• _WORK INSTRUCTIONS_
Copy whichever lines of the data hold the word "index".

Collected data:
————

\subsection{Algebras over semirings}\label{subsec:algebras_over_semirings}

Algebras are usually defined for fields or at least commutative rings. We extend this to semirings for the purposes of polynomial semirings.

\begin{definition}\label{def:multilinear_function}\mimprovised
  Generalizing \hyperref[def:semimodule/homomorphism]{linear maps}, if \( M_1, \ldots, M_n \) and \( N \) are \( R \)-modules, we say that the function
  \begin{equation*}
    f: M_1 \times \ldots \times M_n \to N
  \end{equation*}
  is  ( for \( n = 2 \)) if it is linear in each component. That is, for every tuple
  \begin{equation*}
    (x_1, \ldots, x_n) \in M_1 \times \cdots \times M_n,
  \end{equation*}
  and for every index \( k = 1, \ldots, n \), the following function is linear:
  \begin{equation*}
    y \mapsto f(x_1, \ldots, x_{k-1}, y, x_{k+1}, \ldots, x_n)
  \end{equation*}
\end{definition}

————

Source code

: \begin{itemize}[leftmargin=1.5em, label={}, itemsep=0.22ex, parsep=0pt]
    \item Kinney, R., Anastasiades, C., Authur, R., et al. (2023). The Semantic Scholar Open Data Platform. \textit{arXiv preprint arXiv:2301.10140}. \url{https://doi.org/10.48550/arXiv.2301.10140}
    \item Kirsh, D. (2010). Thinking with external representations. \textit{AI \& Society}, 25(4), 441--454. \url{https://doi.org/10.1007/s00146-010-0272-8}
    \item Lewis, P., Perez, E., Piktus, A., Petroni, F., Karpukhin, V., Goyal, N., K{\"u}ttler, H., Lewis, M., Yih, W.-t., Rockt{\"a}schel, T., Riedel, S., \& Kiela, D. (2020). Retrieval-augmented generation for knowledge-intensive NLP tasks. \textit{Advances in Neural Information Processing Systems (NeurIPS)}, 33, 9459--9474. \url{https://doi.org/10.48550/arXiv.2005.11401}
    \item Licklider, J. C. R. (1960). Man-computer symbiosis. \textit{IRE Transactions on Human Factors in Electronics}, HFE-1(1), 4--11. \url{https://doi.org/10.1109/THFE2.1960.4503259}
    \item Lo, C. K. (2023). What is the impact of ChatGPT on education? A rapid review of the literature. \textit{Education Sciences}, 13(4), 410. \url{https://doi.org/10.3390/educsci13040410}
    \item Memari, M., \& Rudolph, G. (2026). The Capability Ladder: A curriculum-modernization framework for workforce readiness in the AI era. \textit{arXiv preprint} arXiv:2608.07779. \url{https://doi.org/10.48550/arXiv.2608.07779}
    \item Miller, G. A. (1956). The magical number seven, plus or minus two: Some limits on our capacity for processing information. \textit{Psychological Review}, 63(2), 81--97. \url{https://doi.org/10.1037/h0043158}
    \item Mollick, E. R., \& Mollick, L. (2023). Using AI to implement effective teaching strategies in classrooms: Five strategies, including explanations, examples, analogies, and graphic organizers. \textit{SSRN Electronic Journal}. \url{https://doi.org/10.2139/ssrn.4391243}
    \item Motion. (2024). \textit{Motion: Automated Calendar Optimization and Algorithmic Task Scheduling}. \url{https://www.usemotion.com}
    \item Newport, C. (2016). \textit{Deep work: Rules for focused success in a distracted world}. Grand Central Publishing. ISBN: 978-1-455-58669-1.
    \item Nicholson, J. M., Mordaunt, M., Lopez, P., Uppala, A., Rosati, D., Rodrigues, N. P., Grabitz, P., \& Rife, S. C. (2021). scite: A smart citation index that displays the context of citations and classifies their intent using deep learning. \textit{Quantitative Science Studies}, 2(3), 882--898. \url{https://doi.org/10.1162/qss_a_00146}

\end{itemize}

————

• _TASK RESULT_
  and for every index \( k = 1, \ldots, n \), the following function is linear:
    \item Nicholson, J. M., Mordaunt, M., Lopez, P., Uppala, A., Rosati, D., Rodrigues, N. P., Grabitz, P., \& Rife, S. C. (2021). scite: A smart citation index that displays the context of citations and classifies their intent using deep learning. \textit{Quantitative Science Studies}, 2(3), 882--898. \url{https://doi.org/10.1162/qss_a_00146}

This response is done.